◆ EXERCISE OBJECTIVE
Find "Read the descriptions" and "it does so." in the records below. Copy the lines holding them and every line between, exactly, and no others.

╭─ ENTRIES SHOWN

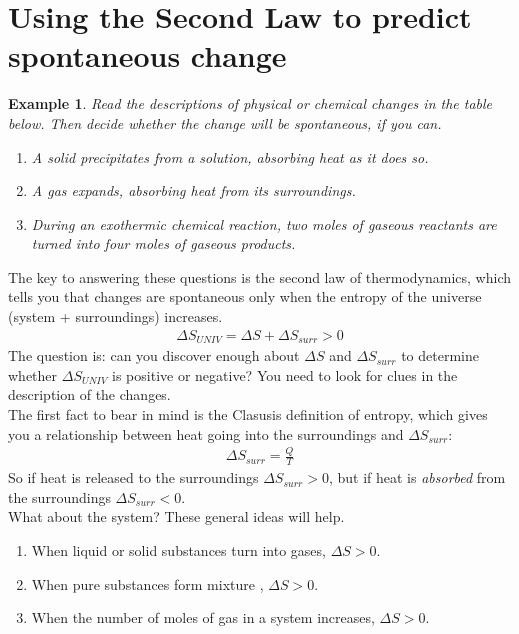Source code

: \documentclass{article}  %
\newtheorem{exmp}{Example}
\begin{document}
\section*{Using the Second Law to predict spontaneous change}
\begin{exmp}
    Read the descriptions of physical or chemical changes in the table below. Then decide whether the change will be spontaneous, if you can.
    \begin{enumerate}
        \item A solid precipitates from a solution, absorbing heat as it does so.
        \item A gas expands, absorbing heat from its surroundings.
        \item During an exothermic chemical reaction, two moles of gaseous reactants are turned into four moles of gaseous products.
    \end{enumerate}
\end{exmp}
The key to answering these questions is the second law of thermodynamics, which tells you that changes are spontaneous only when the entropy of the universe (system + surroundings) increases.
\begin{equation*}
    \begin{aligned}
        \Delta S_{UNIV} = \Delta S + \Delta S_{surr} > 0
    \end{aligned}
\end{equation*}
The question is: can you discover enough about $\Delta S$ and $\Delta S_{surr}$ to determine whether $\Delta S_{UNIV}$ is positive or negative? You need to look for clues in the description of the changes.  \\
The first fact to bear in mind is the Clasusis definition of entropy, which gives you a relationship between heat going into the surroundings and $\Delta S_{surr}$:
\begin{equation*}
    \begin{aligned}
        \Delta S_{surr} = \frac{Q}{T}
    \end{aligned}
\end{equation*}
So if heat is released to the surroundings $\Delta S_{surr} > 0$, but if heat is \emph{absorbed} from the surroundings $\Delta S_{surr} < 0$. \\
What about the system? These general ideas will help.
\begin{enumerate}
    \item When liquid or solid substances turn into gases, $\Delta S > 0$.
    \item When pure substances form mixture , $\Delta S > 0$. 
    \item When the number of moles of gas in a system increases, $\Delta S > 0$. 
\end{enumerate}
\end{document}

╰─
╭─ ENTRIES SHOWN

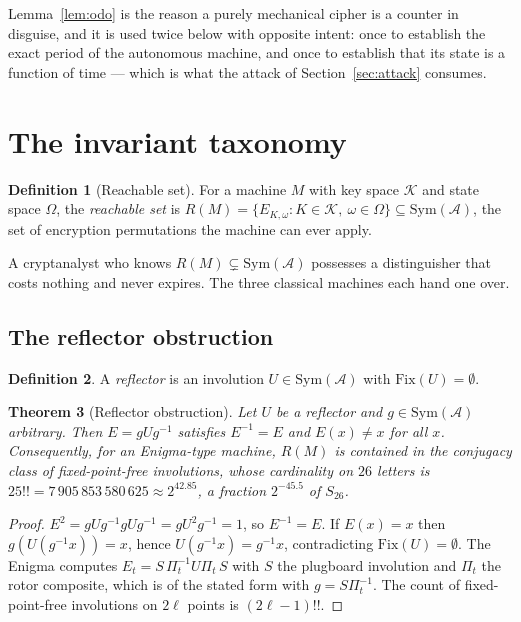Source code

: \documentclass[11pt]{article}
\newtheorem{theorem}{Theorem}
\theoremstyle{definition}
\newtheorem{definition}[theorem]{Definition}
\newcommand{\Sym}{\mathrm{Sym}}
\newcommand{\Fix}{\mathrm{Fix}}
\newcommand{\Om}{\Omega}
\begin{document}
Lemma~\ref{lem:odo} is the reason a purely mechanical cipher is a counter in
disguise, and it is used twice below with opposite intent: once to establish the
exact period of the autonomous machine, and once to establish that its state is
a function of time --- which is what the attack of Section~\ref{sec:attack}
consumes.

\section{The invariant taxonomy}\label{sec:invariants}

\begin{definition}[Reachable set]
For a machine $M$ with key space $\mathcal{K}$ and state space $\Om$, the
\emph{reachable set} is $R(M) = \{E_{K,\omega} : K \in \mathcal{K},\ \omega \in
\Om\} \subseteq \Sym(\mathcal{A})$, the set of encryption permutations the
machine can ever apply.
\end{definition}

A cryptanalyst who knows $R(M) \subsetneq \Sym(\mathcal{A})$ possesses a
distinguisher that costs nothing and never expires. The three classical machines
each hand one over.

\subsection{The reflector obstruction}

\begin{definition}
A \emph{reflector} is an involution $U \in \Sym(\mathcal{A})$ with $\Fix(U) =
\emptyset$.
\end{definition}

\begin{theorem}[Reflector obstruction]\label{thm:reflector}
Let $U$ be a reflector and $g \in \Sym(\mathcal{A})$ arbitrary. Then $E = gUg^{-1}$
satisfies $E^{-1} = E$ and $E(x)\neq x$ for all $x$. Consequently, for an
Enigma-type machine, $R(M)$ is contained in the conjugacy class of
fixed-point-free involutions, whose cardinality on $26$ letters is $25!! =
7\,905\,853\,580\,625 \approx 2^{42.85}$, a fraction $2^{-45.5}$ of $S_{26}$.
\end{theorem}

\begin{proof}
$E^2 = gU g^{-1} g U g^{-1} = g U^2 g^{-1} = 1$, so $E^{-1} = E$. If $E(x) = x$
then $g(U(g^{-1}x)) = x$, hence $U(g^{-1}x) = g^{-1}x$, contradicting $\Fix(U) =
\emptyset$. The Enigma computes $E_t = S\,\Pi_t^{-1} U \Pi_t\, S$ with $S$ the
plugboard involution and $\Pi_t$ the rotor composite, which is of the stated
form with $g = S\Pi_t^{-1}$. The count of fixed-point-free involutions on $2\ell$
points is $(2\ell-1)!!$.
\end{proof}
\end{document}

╰─

◆ ANSWER TO THE EXERCISE
    Read the descriptions of physical or chemical changes in the table below. Then decide whether the change will be spontaneous, if you can.
    \begin{enumerate}
        \item A solid precipitates from a solution, absorbing heat as it does so.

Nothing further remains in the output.